[Opening EXERCISE DATA section]

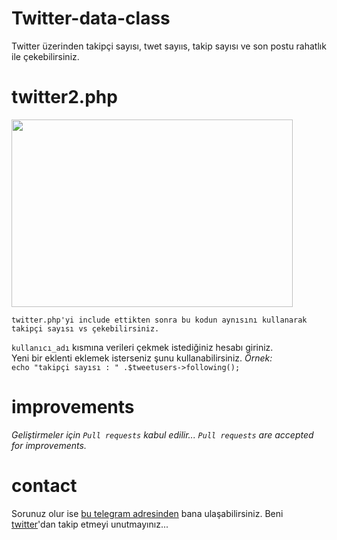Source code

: # Twitter-data-class
Twitter üzerinden takipçi sayısı, twet sayııs, takip sayısı ve son postu rahatlık ile çekebilirsiniz. 
# twitter2.php

  <img src="https://i.imgyukle.com/2020/09/27/55QtLU.png" width="450" height="300">

    twitter.php'yi include ettikten sonra bu kodun aynısını kullanarak takipçi sayısı vs çekebilirsiniz.
  
  `kullanıcı_adı` kısmına verileri çekmek istediğiniz hesabı giriniz.<br>
  Yeni bir eklenti eklemek isterseniz şunu kullanabilirsiniz.
  *Örnek:*<br>
  `echo "takipçi sayısı : " .$tweetusers->following();`


# improvements
*Geliştirmeler için `Pull requests` kabul edilir...*
*`Pull requests` are accepted for improvements.*

# contact
Sorunuz olur ise [bu telegram adresinden](http://t.me/tioxxs) bana ulaşabilirsiniz.
Beni [twitter](https://twitter.com/TioxsUsta)'dan takip etmeyi unutmayınız...
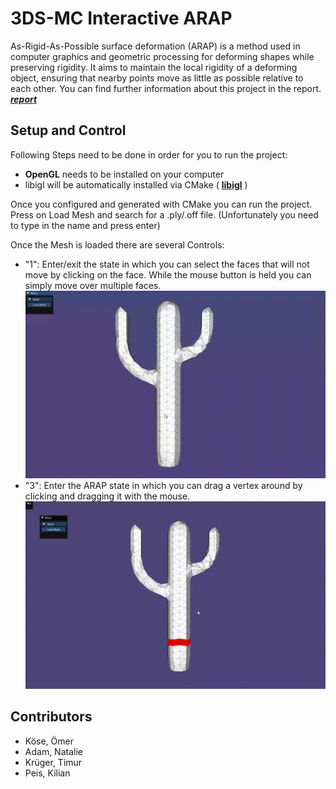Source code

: # 3DS-MC Interactive ARAP
As-Rigid-As-Possible surface deformation (ARAP) is a method used in computer graphics and geometric processing for deforming shapes while preserving rigidity. It aims to maintain the local rigidity of a deforming object, ensuring that nearby points move as little as possible relative to each other.
You can find further information about this project in the report. [***report***](https://github.com/TimurKrueger/3DS-MC/tree/main/doc/FinalReport.pdf)

## Setup and Control
Following Steps need to be done in order for you to run the project:
- **OpenGL** needs to be installed on your computer
- libigl will be automatically installed via CMake ( **[libigl](https://libigl.github.io/tutorial/)** )

Once you configured and generated with CMake you can run the project.
Press on Load Mesh and search for a .ply/.off file. (Unfortunately you need to type in the name and press enter)


Once the Mesh is loaded there are several Controls:
- "1": Enter/exit the state in which you can select the faces that will not move by clicking on the face. While the mouse button is held you can simply move over multiple faces.
![faces selection](./doc/vid/selectFaces.gif)
- "3": Enter the ARAP state in which you can drag a vertex around by clicking and dragging it with the mouse. 
![arap_deformation](./doc/vid/arapMove.gif)

## Contributors
- Köse, Ömer
- Adam, Natalie
- Krüger, Timur
- Peis, Kilian
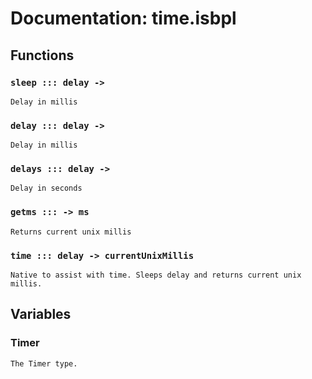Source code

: # Documentation: time.isbpl



## Functions

### `sleep ::: delay -> `

    Delay in millis


### `delay ::: delay -> `

    Delay in millis


### `delays ::: delay -> `

    Delay in seconds


### `getms ::: -> ms`

    Returns current unix millis


### `time ::: delay -> currentUnixMillis`

    Native to assist with time. Sleeps delay and returns current unix 
    millis.


## Variables

### Timer

    The Timer type.


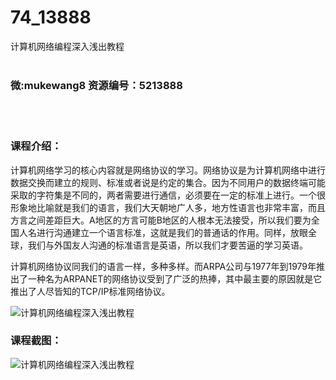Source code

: # 74_13888
计算机网络编程深入浅出教程
<br/></br>
<h3>微:mukewang8 资源编号：5213888</h3>
<br/></br>
<h3>课程介绍：</h3>
<p><a title="查看与 计算机网络 相关的文章" target="_blank">计算机网络</a>学习的核心内容就是网络协议的学习。网络协议是为计算机网络中进行数据交换而建立的规则、标准或者说是约定的集合。因为不同用户的数据终端可能采取的字符集是不同的，两者需要进行通信，必须要在一定的标准上进行。一个很形象地比喻就是我们的语言，我们大天朝地广人多，地方性语言也非常丰富，而且方言之间差距巨大。A地区的方言可能B地区的人根本无法接受，所以我们要为全国人名进行沟通建立一个语言标准，这就是我们的普通话的作用。同样，放眼全球，我们与外国友人沟通的标准语言是英语，所以我们才要苦逼的学习英语。</p>
<p>计算机网络协议同我们的语言一样，多种多样。而ARPA公司与1977年到1979年推出了一种名为ARPANET的网络协议受到了广泛的热捧，其中最主要的原因就是它推出了人尽皆知的TCP/IP标准网络协议。</p>
<p><img src="https://www.ko996.com/wp-content/uploads/img/2020/06/1-74-300x176.png" alt="计算机网络编程深入浅出教程"></p>
<div class="info-desc">
<h3>课程截图：</h3>
<p><img src="https://www.ko996.com/wp-content/uploads/img/2020/06/2-81.png" alt="计算机网络编程深入浅出教程"></p>


			
</div>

[Closing EXERCISE DATA section]

TASK STATEMENT: Without the pictures, reproduce every record exactly as it appears above.

TASK RESPONSE:
Source code

: # Twitter-data-class
Twitter üzerinden takipçi sayısı, twet sayııs, takip sayısı ve son postu rahatlık ile çekebilirsiniz. 
# twitter2.php

  <img src="https://i.imgyukle.com/2020/09/27/55QtLU.png" width="450" height="300">

    twitter.php'yi include ettikten sonra bu kodun aynısını kullanarak takipçi sayısı vs çekebilirsiniz.
  
  `kullanıcı_adı` kısmına verileri çekmek istediğiniz hesabı giriniz.<br>
  Yeni bir eklenti eklemek isterseniz şunu kullanabilirsiniz.
  *Örnek:*<br>
  `echo "takipçi sayısı : " .$tweetusers->following();`


# improvements
*Geliştirmeler için `Pull requests` kabul edilir...*
*`Pull requests` are accepted for improvements.*

# contact
Sorunuz olur ise [bu telegram adresinden](http://t.me/tioxxs) bana ulaşabilirsiniz.
Beni [twitter](https://twitter.com/TioxsUsta)'dan takip etmeyi unutmayınız...
Source code

: # 3DS-MC Interactive ARAP
As-Rigid-As-Possible surface deformation (ARAP) is a method used in computer graphics and geometric processing for deforming shapes while preserving rigidity. It aims to maintain the local rigidity of a deforming object, ensuring that nearby points move as little as possible relative to each other.
You can find further information about this project in the report. [***report***](https://github.com/TimurKrueger/3DS-MC/tree/main/doc/FinalReport.pdf)

## Setup and Control
Following Steps need to be done in order for you to run the project:
- **OpenGL** needs to be installed on your computer
- libigl will be automatically installed via CMake ( **[libigl](https://libigl.github.io/tutorial/)** )

Once you configured and generated with CMake you can run the project.
Press on Load Mesh and search for a .ply/.off file. (Unfortunately you need to type in the name and press enter)


Once the Mesh is loaded there are several Controls:
- "1": Enter/exit the state in which you can select the faces that will not move by clicking on the face. While the mouse button is held you can simply move over multiple faces.
![faces selection](./doc/vid/selectFaces.gif)
- "3": Enter the ARAP state in which you can drag a vertex around by clicking and dragging it with the mouse. 
![arap_deformation](./doc/vid/arapMove.gif)

## Contributors
- Köse, Ömer
- Adam, Natalie
- Krüger, Timur
- Peis, Kilian
Source code

: # Documentation: time.isbpl



## Functions

### `sleep ::: delay -> `

    Delay in millis


### `delay ::: delay -> `

    Delay in millis


### `delays ::: delay -> `

    Delay in seconds


### `getms ::: -> ms`

    Returns current unix millis


### `time ::: delay -> currentUnixMillis`

    Native to assist with time. Sleeps delay and returns current unix 
    millis.


## Variables

### Timer

    The Timer type.


Source code

: # 74_13888
计算机网络编程深入浅出教程
<br/></br>
<h3>微:mukewang8 资源编号：5213888</h3>
<br/></br>
<h3>课程介绍：</h3>
<p><a title="查看与 计算机网络 相关的文章" target="_blank">计算机网络</a>学习的核心内容就是网络协议的学习。网络协议是为计算机网络中进行数据交换而建立的规则、标准或者说是约定的集合。因为不同用户的数据终端可能采取的字符集是不同的，两者需要进行通信，必须要在一定的标准上进行。一个很形象地比喻就是我们的语言，我们大天朝地广人多，地方性语言也非常丰富，而且方言之间差距巨大。A地区的方言可能B地区的人根本无法接受，所以我们要为全国人名进行沟通建立一个语言标准，这就是我们的普通话的作用。同样，放眼全球，我们与外国友人沟通的标准语言是英语，所以我们才要苦逼的学习英语。</p>
<p>计算机网络协议同我们的语言一样，多种多样。而ARPA公司与1977年到1979年推出了一种名为ARPANET的网络协议受到了广泛的热捧，其中最主要的原因就是它推出了人尽皆知的TCP/IP标准网络协议。</p>
<p><img src="https://www.ko996.com/wp-content/uploads/img/2020/06/1-74-300x176.png" alt="计算机网络编程深入浅出教程"></p>
<div class="info-desc">
<h3>课程截图：</h3>
<p><img src="https://www.ko996.com/wp-content/uploads/img/2020/06/2-81.png" alt="计算机网络编程深入浅出教程"></p>


			
</div>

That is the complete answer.